Глубокая и таинственная серьезность «живой жизни», форма проявления ее в том светлом существе, которое называется человеком, счастье в его отличии от удовольствия, уплощение и омертвение жизни, когда дело ее берется творить живой мертвец, — все эти стороны художественного жизнепонимания Толстого особенно ярко и наглядно проявляются в отношении его к любви между мужчиной и женщиной.
Человек полюбил. И в смятении он ощущает, как на него надвигается какая-то огромная, грозно-радостная тайна. И радостный ужас встает ей навстречу из души человека.
«У Кити шел свой разговор с Левиным, и не разговор, а какое-то таинственное общение, которое с каждой минутой все больше связывало их и производило в обоих чувство радостного страха перед тем неизвестным, в которое они вступали».
Левин приезжает к Щербацким делать предложение.
«Вдруг за дверью послышался шорох платья и радостный ужас близости своего счастья сообщился ему… Быстрые-быстрые легкие шаги звучали по паркету. Он видел только те ясные, правдивые глаза, испуганные тою же радостью любви, которая наполняла и его сердце».
Полюбивший Наташу князь Андрей весь день провел у Ростовых. Вечером Наташа лежит в постели матери.
«Графиня подошла к Наташе и шепотом спросила:
— Ну что?
— Мама, ради бога, ничего не спрашивайте у меня теперь. Это нельзя говорить, — сказала Наташа.
Но, несмотря на то, в этот вечер Наташа, то взволнованная, то испуганная, с останавливающимися глазами, лежала долго в постели матери.

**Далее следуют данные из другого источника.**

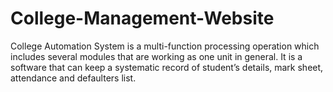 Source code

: # College-Management-Website
College Automation System is a multi-function processing operation which includes several modules that are working as one unit in general. It is a software that can keep a systematic record of student’s details, mark sheet, attendance and defaulters list.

— Такого, такого… со мной никогда не бывало! — говорила она. — Только мне страшно при нем, мне всегда страшно при нем; что это значит? Значит, что это настоящее, да? Мама, вы спите?
— Нет, душа моя, мне самой страшно, — отвечала мать.
— Мамаша, мамаша, такого со мной никогда не бывало, — говорила она с удивлением и испугом перед тем чувством, которое она сознавала в себе».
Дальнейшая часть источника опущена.